New Jersey second-grade standards include discussing “the range of ways people express their gender and how gender role stereotypes may limit behavior” and “performance expectations.”

Garden State educators are preparing to carry out the new teaching standards established in 2020, but which do not take effect until September 2022.

One New Jersey school district distributed samples of lesson plans showing first-graders could be taught they could “feel like” a girl but have “boy parts.”

At the Westfield Board of Education’s February 22 meeting, lesson plans were given out to parents that reflect the new, broader sex education curriculum.

Gender lesson plans

In one N.J. lesson plan, titled “Purple, Pink and Blue,” teachers are told to teach the students be able to define “gender, gender identity, and gender role stereotypes” as part of its first-grade curriculum objective.

Students should also be able to name “at least two things they’ve been taught about gender role stereotypes and how those things may limit people of all genders” as part of its second objective.

“Gender identity is that feeling of knowing your gender. You might feel like you are a boy, you might feel like you are a girl,” states the lesson plan.

“You might feel like you’re a boy even if you have body parts that some people might tell you are ‘girl’ parts. You might feel like you’re a girl even if you have body parts that some people might tell you are ‘boy’ parts.” 

The lesson plan continues, “And you might not feel like you’re a boy or a girl, but you’re a little bit of both.

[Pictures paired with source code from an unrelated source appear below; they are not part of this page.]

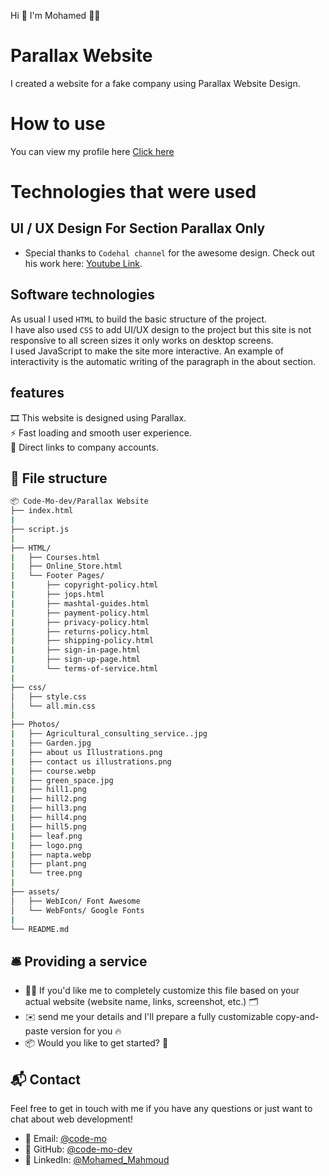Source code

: Hi 👋 I'm Mohamed 👨‍💻 <br>
# Parallax Website
I created a website for a fake company using Parallax Website Design.

# How to use
You can view my profile here <a href="https://code-mo-dev.github.io/Parallax-Website/"> Click here </a>

# Technologies that were used

## UI / UX Design For Section Parallax Only
- Special thanks to `Codehal channel` for the awesome design. Check out his work here: [Youtube Link](https://youtu.be/kmM6mqvnxcs?si=h15_mXC5ON_6CZA_).

## Software technologies 

As usual I used `HTML` to build the basic structure of the project. <br>
I have also used `CSS` to add UI/UX design to the project but this site is not responsive to all screen sizes it only works on desktop screens.<br>
I used JavaScript to make the site more interactive. An example of interactivity is the automatic writing of the paragraph in the about section. <br>

## features 

🎞️ This website is designed using Parallax. <br>
⚡ Fast loading and smooth user experience. <br>
🔗 Direct links to company accounts. <br>

## 📁 File structure

```bash
📦 Code-Mo-dev/Parallax Website
├── index.html
|
├── script.js
|
├── HTML/
|   ├── Courses.html
|   ├── Online_Store.html
|   └── Footer Pages/
|       ├── copyright-policy.html
|       ├── jops.html
|       ├── mashtal-guides.html
|       ├── payment-policy.html
|       ├── privacy-policy.html
|       ├── returns-policy.html
|       ├── shipping-policy.html
|       ├── sign-in-page.html
|       ├── sign-up-page.html
|       └── terms-of-service.html
|
├── css/
│   ├── style.css
│   └── all.min.css
|
├── Photos/
|   ├── Agricultural_consulting_service..jpg
|   ├── Garden.jpg
|   ├── about us Illustrations.png
|   ├── contact us illustrations.png
|   ├── course.webp
|   ├── green_space.jpg
|   ├── hill1.png
|   ├── hill2.png
|   ├── hill3.png
|   ├── hill4.png
|   ├── hill5.png
|   ├── leaf.png
|   ├── logo.png
|   ├── napta.webp
|   ├── plant.png
|   └── tree.png
|
├── assets/
│   ├── WebIcon/ Font Awesome
│   └── WebFonts/ Google Fonts
|
└── README.md
```


## 🛎️ Providing a service

- 🧑‍💼 If you'd like me to completely customize this file based on your actual website (website name, links, screenshot, etc.) 🗂️ <br>
- ✉️ send me your details and I'll prepare a fully customizable copy-and-paste version for you 🔥
- 📦 Would you like to get started? 🤝

## 📬 Contact

Feel free to get in touch with me if you have any questions or just want to chat about web development!

- 📧 Email: [@code-mo](mailto:codemo2004@gmail.com)
- 🐙 GitHub: [@code-mo-dev](https://github.com/code-mo-dev)
- 💼 LinkedIn: [@‏Mohamed_Mahmoud‏](https://www.linkedin.com/in/mohamed-mahmoud-024714335/)



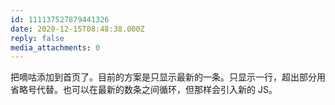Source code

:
 ```yaml
---
id: 111137527879441326
date: 2020-12-15T08:48:38.000Z
reply: false
media_attachments: 0
---
```


把嘀咕添加到首页了。目前的方案是只显示最新的一条。只显示一行，超出部分用省略号代替。也可以在最新的数条之间循环，但那样会引入新的 JS。

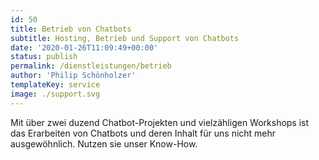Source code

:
 ```yaml
---
id: 50
title: Betrieb von Chatbots
subtitle: Hosting, Betrieb und Support von Chatbots
date: '2020-01-26T11:09:49+00:00'
status: publish
permalink: /dienstleistungen/betrieb
author: 'Philip Schönholzer'
templateKey: service
image: ./support.svg
---
```


Mit über zwei duzend Chatbot-Projekten und vielzähligen Workshops ist das Erarbeiten von Chatbots und deren Inhalt für uns nicht mehr ausgewöhnlich. Nutzen sie unser Know-How.
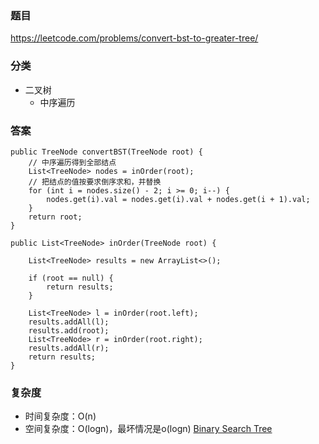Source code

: ### 题目
https://leetcode.com/problems/convert-bst-to-greater-tree/

### 分类
* 二叉树
    * 中序遍历

### 答案
```
public TreeNode convertBST(TreeNode root) {
    // 中序遍历得到全部结点
    List<TreeNode> nodes = inOrder(root);
    // 把结点的值按要求倒序求和，并替换
    for (int i = nodes.size() - 2; i >= 0; i--) {
        nodes.get(i).val = nodes.get(i).val + nodes.get(i + 1).val;
    }
    return root;
}

public List<TreeNode> inOrder(TreeNode root) {
    
    List<TreeNode> results = new ArrayList<>();
    
    if (root == null) {
        return results;
    }
    
    List<TreeNode> l = inOrder(root.left);
    results.addAll(l);
    results.add(root);
    List<TreeNode> r = inOrder(root.right);
    results.addAll(r);
    return results;
}
```

### 复杂度
* 时间复杂度：O(n)
* 空间复杂度：O(logn)，最坏情况是o(logn) [Binary Search Tree](https://github.com/HolmesJJ/CS2040S-Data-Structures-and-Algorithms/wiki/Binary-Search-Tree)
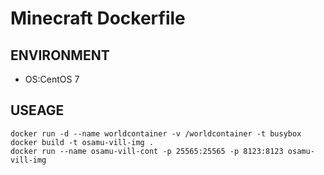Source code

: # Minecraft Dockerfile

## ENVIRONMENT

* OS:CentOS 7


## USEAGE

```
docker run -d --name worldcontainer -v /worldcontainer -t busybox
docker build -t osamu-vill-img .
docker run --name osamu-vill-cont -p 25565:25565 -p 8123:8123 osamu-vill-img
```


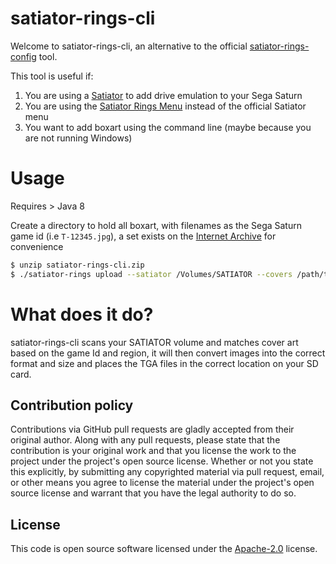 # satiator-rings-cli #

Welcome to satiator-rings-cli, an alternative to the official [satiator-rings-config](https://github.com/retrohead/satiator-rings-config) tool.

This tool is useful if:
1) You are using a [Satiator](https://www.satiator.net/) to add drive emulation to your Sega Saturn
2) You are using the [Satiator Rings Menu](http://files-ds-scene.net/retrohead/satiator/) instead of the official Satiator menu
3) You want to add boxart using the command line (maybe because you are not running Windows)

# Usage #

Requires > Java 8

Create a directory to hold all boxart, with filenames as the Sega Saturn game id (i.e `T-12345.jpg`), 
a set exists on the [Internet Archive](https://archive.org/details/sega_saturn_covers) for convenience

```bash
$ unzip satiator-rings-cli.zip
$ ./satiator-rings upload --satiator /Volumes/SATIATOR --covers /path/to/covers
```

# What does it do? #

satiator-rings-cli scans your SATIATOR volume and matches cover art based on the game Id and region, it will then convert 
images into the correct format and size and places the TGA files in the correct location on your SD card.

## Contribution policy ##

Contributions via GitHub pull requests are gladly accepted from their original author. Along with
any pull requests, please state that the contribution is your original work and that you license
the work to the project under the project's open source license. Whether or not you state this
explicitly, by submitting any copyrighted material via pull request, email, or other means you
agree to license the material under the project's open source license and warrant that you have the
legal authority to do so.

## License ##

This code is open source software licensed under the
[Apache-2.0](http://www.apache.org/licenses/LICENSE-2.0) license.
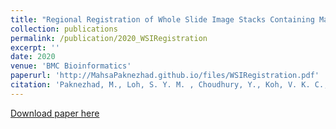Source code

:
 ```yaml
---
title: "Regional Registration of Whole Slide Image Stacks Containing Major Histological Artefacts"
collection: publications
permalink: /publication/2020_WSIRegistration
excerpt: ''
date: 2020
venue: 'BMC Bioinformatics'
paperurl: 'http://MahsaPaknezhad.github.io/files/WSIRegistration.pdf'
citation: 'Paknezhad, M., Loh, S. Y. M. , Choudhury, Y., Koh, V. K. C., Yong, T. T. K., Tan, H . S.: Regional Registration of Whole Slide Image Stacks Containing Major Histological Artefacts, <i>BMC Bioinformatics<i>, 21 (1), 1-20 (2020).'
---
```


[Download paper here](http://MahsaPaknezhad.github.io/files/WSIRegistration.pdf)


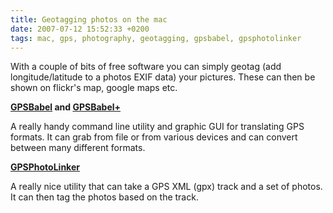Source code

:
```yaml
---
title: Geotagging photos on the mac
date: 2007-07-12 15:52:33 +0200
tags: mac, gps, photography, geotagging, gpsbabel, gpsphotolinker
---
```


With a couple of bits of free software you can simply geotag (add longitude/latitude to a photos EXIF data) your pictures. These can then be shown on flickr's map, google maps etc.

**[GPSBabel](http://www.gpsbabel.org) and [GPSBabel+](http://sourceforge.net/projects/gpsbabel/)**

A really handy command line utility and graphic GUI for translating GPS formats. It can grab from file or from various devices and can convert between many different formats.

**[GPSPhotoLinker](http://oregonstate.edu/~earlyj/gpsphotolinker/)**

A really nice utility that can take a GPS XML (gpx) track and a set of photos. It can then tag the photos based on the track.
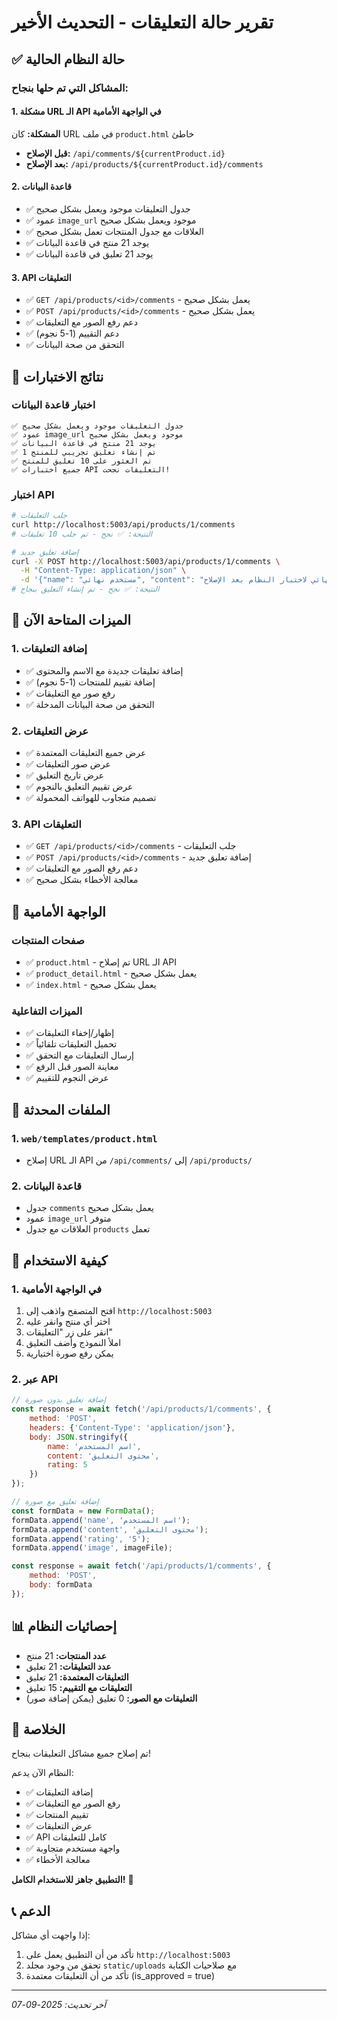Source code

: # تقرير حالة التعليقات - التحديث الأخير

## ✅ حالة النظام الحالية

### المشاكل التي تم حلها بنجاح:

#### 1. مشكلة URL الـ API في الواجهة الأمامية
**المشكلة:** كان URL في ملف `product.html` خاطئ
- **قبل الإصلاح:** `/api/comments/${currentProduct.id}`
- **بعد الإصلاح:** `/api/products/${currentProduct.id}/comments`

#### 2. قاعدة البيانات
- ✅ جدول التعليقات موجود ويعمل بشكل صحيح
- ✅ عمود `image_url` موجود ويعمل بشكل صحيح
- ✅ العلاقات مع جدول المنتجات تعمل بشكل صحيح
- ✅ يوجد 21 منتج في قاعدة البيانات
- ✅ يوجد 21 تعليق في قاعدة البيانات

#### 3. API التعليقات
- ✅ `GET /api/products/<id>/comments` - يعمل بشكل صحيح
- ✅ `POST /api/products/<id>/comments` - يعمل بشكل صحيح
- ✅ دعم رفع الصور مع التعليقات
- ✅ دعم التقييم (1-5 نجوم)
- ✅ التحقق من صحة البيانات

## 🧪 نتائج الاختبارات

### اختبار قاعدة البيانات
```
✅ جدول التعليقات موجود ويعمل بشكل صحيح
✅ عمود image_url موجود ويعمل بشكل صحيح
✅ يوجد 21 منتج في قاعدة البيانات
✅ تم إنشاء تعليق تجريبي للمنتج 1
✅ تم العثور على 10 تعليق للمنتج
✅ جميع اختبارات API التعليقات نجحت!
```

### اختبار API
```bash
# جلب التعليقات
curl http://localhost:5003/api/products/1/comments
# النتيجة: ✅ نجح - تم جلب 10 تعليقات

# إضافة تعليق جديد
curl -X POST http://localhost:5003/api/products/1/comments \
  -H "Content-Type: application/json" \
  -d '{"name": "مستخدم نهائي", "content": "هذا تعليق نهائي لاختبار النظام بعد الإصلاح", "rating": 4}'
# النتيجة: ✅ نجح - تم إنشاء التعليق بنجاح
```

## 🎯 الميزات المتاحة الآن

### 1. إضافة التعليقات
- ✅ إضافة تعليقات جديدة مع الاسم والمحتوى
- ✅ إضافة تقييم للمنتجات (1-5 نجوم)
- ✅ رفع صور مع التعليقات
- ✅ التحقق من صحة البيانات المدخلة

### 2. عرض التعليقات
- ✅ عرض جميع التعليقات المعتمدة
- ✅ عرض صور التعليقات
- ✅ عرض تاريخ التعليق
- ✅ عرض تقييم التعليق بالنجوم
- ✅ تصميم متجاوب للهواتف المحمولة

### 3. API التعليقات
- ✅ `GET /api/products/<id>/comments` - جلب التعليقات
- ✅ `POST /api/products/<id>/comments` - إضافة تعليق جديد
- ✅ دعم رفع الصور مع التعليقات
- ✅ معالجة الأخطاء بشكل صحيح

## 📱 الواجهة الأمامية

### صفحات المنتجات
- ✅ `product.html` - تم إصلاح URL الـ API
- ✅ `product_detail.html` - يعمل بشكل صحيح
- ✅ `index.html` - يعمل بشكل صحيح

### الميزات التفاعلية
- ✅ إظهار/إخفاء التعليقات
- ✅ تحميل التعليقات تلقائياً
- ✅ إرسال التعليقات مع التحقق
- ✅ معاينة الصور قبل الرفع
- ✅ عرض النجوم للتقييم

## 🔧 الملفات المحدثة

### 1. `web/templates/product.html`
- إصلاح URL الـ API من `/api/comments/` إلى `/api/products/`

### 2. قاعدة البيانات
- جدول `comments` يعمل بشكل صحيح
- عمود `image_url` متوفر
- العلاقات مع جدول `products` تعمل

## 🚀 كيفية الاستخدام

### 1. في الواجهة الأمامية
1. افتح المتصفح واذهب إلى `http://localhost:5003`
2. اختر أي منتج وانقر عليه
3. انقر على زر "التعليقات"
4. املأ النموذج وأضف التعليق
5. يمكن رفع صورة اختيارية

### 2. عبر API
```javascript
// إضافة تعليق بدون صورة
const response = await fetch('/api/products/1/comments', {
    method: 'POST',
    headers: {'Content-Type': 'application/json'},
    body: JSON.stringify({
        name: 'اسم المستخدم',
        content: 'محتوى التعليق',
        rating: 5
    })
});

// إضافة تعليق مع صورة
const formData = new FormData();
formData.append('name', 'اسم المستخدم');
formData.append('content', 'محتوى التعليق');
formData.append('rating', '5');
formData.append('image', imageFile);

const response = await fetch('/api/products/1/comments', {
    method: 'POST',
    body: formData
});
```

## 📊 إحصائيات النظام

- **عدد المنتجات:** 21 منتج
- **عدد التعليقات:** 21 تعليق
- **التعليقات المعتمدة:** 21 تعليق
- **التعليقات مع التقييم:** 15 تعليق
- **التعليقات مع الصور:** 0 تعليق (يمكن إضافة صور)

## 🎉 الخلاصة

تم إصلاح جميع مشاكل التعليقات بنجاح! 

النظام الآن يدعم:
- ✅ إضافة التعليقات
- ✅ رفع الصور مع التعليقات  
- ✅ تقييم المنتجات
- ✅ عرض التعليقات
- ✅ API كامل للتعليقات
- ✅ واجهة مستخدم متجاوبة
- ✅ معالجة الأخطاء

**التطبيق جاهز للاستخدام الكامل!** 🚀

## 📞 الدعم

إذا واجهت أي مشاكل:
1. تأكد من أن التطبيق يعمل على `http://localhost:5003`
2. تحقق من وجود مجلد `static/uploads` مع صلاحيات الكتابة
3. تأكد من أن التعليقات معتمدة (is_approved = true)

---
*آخر تحديث: 2025-09-07*
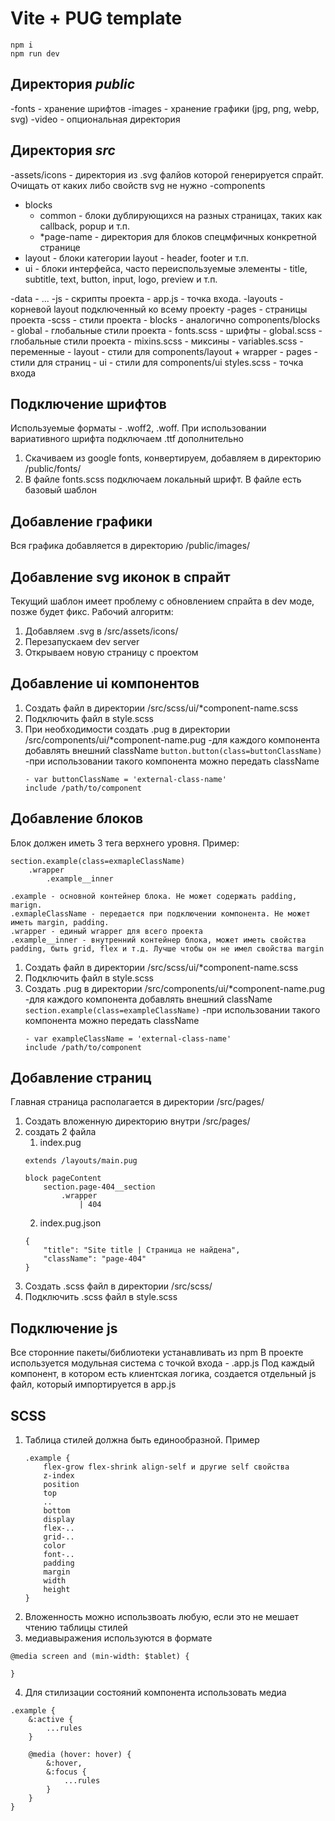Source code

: # Vite + PUG template

```
npm i
npm run dev
```

## Директория _public_

-fonts - хранение шрифтов
-images - хранение графики (jpg, png, webp, svg)
-video - опциональная директория

## Директория _src_

-assets/icons - директория из .svg фалйов которой генерируется спрайт. Очищать от каких либо свойств svg не нужно
-components

- blocks
  - common - блоки дублирующихся на разных страницах, таких как callback, popup и т.п.
  - \*page-name - директория для блоков спецмфичных конкретной странице
- layout - блоки категории layout - header, footer и т.п.
- ui - блоки интерфейса, часто переиспользуемые элементы - title, subtitle, text, button, input, logo, preview и т.п.

-data - ...
-js - скрипты проекта - app.js - точка входа.
-layouts - корневой layout подключенный ко всему проекту
-pages - страницы проекта
-scss - стили проекта - blocks - аналогично components/blocks - global - глобальные стили проекта - fonts.scss - шрифты - global.scss - глобальные стили проекта - mixins.scss - миксины - variables.scss - переменные - layout - стили для components/layout + wrapper - pages - стили для страниц - ui - стили для components/ui
styles.scss - точка входа

## Подключение шрифтов

Используемые форматы - .woff2, .woff. При использовании вариативного шрифта подключаем .ttf дополнительно

1. Скачиваем из google fonts, конвертируем, добавляем в директорию /public/fonts/
2. В файле fonts.scss подключаем локальный шрифт. В файле есть базовый шаблон

## Добавление графики

Вся графика добавляется в директорию /public/images/

## Добавление svg иконок в спрайт

Текущий шаблон имеет проблему с обновлением спрайта в dev моде, позже будет фикс.
Рабочий алгоритм:

1. Добавляем .svg в /src/assets/icons/
2. Перезапускаем dev server
3. Открываем новую страницу с проектом

## Добавление ui компонентов

1. Создать файл в директории /src/scss/ui/\*component-name.scss
2. Подключить файл в style.scss
3. При необходимости создать .pug в директории /src/components/ui/\*component-name.pug
   -для каждого компонента добавлять внешний className
   `button.button(class=buttonClassName)`
   -при использовании такого компонента можно передать className
   ```
   - var buttonClassName = 'external-class-name'
   include /path/to/component
   ```

## Добавление блоков

Блок должен иметь 3 тега верхнего уровня. Пример:

```
section.example(class=exmapleClassName)
    .wrapper
        .example__inner

.example - основной контейнер блока. Не может содержать padding, marign.
.exmapleClassName - передается при подключении компонента. Не может иметь margin, padding.
.wrapper - единый wrapper для всего проекта
.example__inner - внутренний контейнер блока, может иметь свойства padding, быть grid, flex и т.д. Лучше чтобы он не имел свойства margin
```

1. Создать файл в директории /src/scss/ui/\*component-name.scss
2. Подключить файл в style.scss
3. Создать .pug в директории /src/components/ui/\*component-name.pug
   -для каждого компонента добавлять внешний className
   `section.example(class=exampleClassName)`
   -при использовании такого компонента можно передать className
   ```
   - var exampleClassName = 'external-class-name'
   include /path/to/component
   ```

## Добавление страниц

Главная страница располагается в директории /src/pages/

1. Создать вложенную директорию внутри /src/pages/
2. создать 2 файла
   1. index.pug
   ```
   extends /layouts/main.pug

   block pageContent
       section.page-404__section
           .wrapper
               | 404
   ```
   2. index.pug.json
   ```
   {
       "title": "Site title | Страница не найдена",
       "className": "page-404"
   }
   ```
3. Создать .scss файл в директории /src/scss/
4. Подключить .scss файл в style.scss

## Подключение js

Все сторонние пакеты/библиотеки устанавливать из npm
В проекте используется модульная система с точкой входа - .app.js
Под каждый компонент, в котором есть клиентская логика, создается отдельный js файл, который импортируется в app.js

## SCSS

1. Таблица стилей должна быть единообразной. Пример
   ```
   .example {
       flex-grow flex-shrink align-self и другие self свойства
       z-index
       position
       top
       ..
       bottom
       display
       flex-..
       grid-..
       color
       font-..
       padding
       margin
       width
       height
   }
   ```
2. Вложенность можно использвоать любую, если это не мешает чтению таблицы стилей
3. медиавыражения используются в формате

```
@media screen and (min-width: $tablet) {

}
```

4. Для стилизации состояний компонента использовать медиа

```
.example {
    &:active {
        ...rules
    }

    @media (hover: hover) {
        &:hover,
        &:focus {
            ...rules
        }
    }
}

```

No matter how you feel, you’re perfectly normal!”

In a different lesson plan for second-grade students called “Understanding Our Bodies,” teachers are instructed to teach children that “there are some body parts that mostly just girls have and some body parts that mostly just girls have and some parts that mostly just boys have.”

The lesson plan continues, “Being a boy or a girl doesn’t have to mean you have those parts, but for most people, this is how their bodies are. Most people have a vulva and a vagina or a penis and testicles, but some people’s bodies can be different. Your body is exactly what is right for you.”

Additionally, the second-grade lesson includes teaching children to be able to “identify at least four body parts: form male and female genitalia, as well as for students to describe “why it is important for them to know the correct names for the genitals.”

Republicans claim the state’s lesson plans show that Democratic Governor Phil Murphy’s administration has misplaced educational priorities. “It’s simple. Gov. Murphy thinks he knows better how to parent your children than you do,” according to New Jersey GOP’s communications director, Alexandra Wilkes.

“The shocking, graphic materials taught to children barely old enough to read and write fly in the face of the Democrats’ insistence on the campaign trail last fall that critics of these new standards were exaggerating or even bigoted for raising concerns in the first place,” said Wilkes. 

Wilkes continued, “Democrats lied to parents, belittled and shamed them for wanting a say in the children’s education, and they’re about to find out this November what happens you mess with other people’s kids.”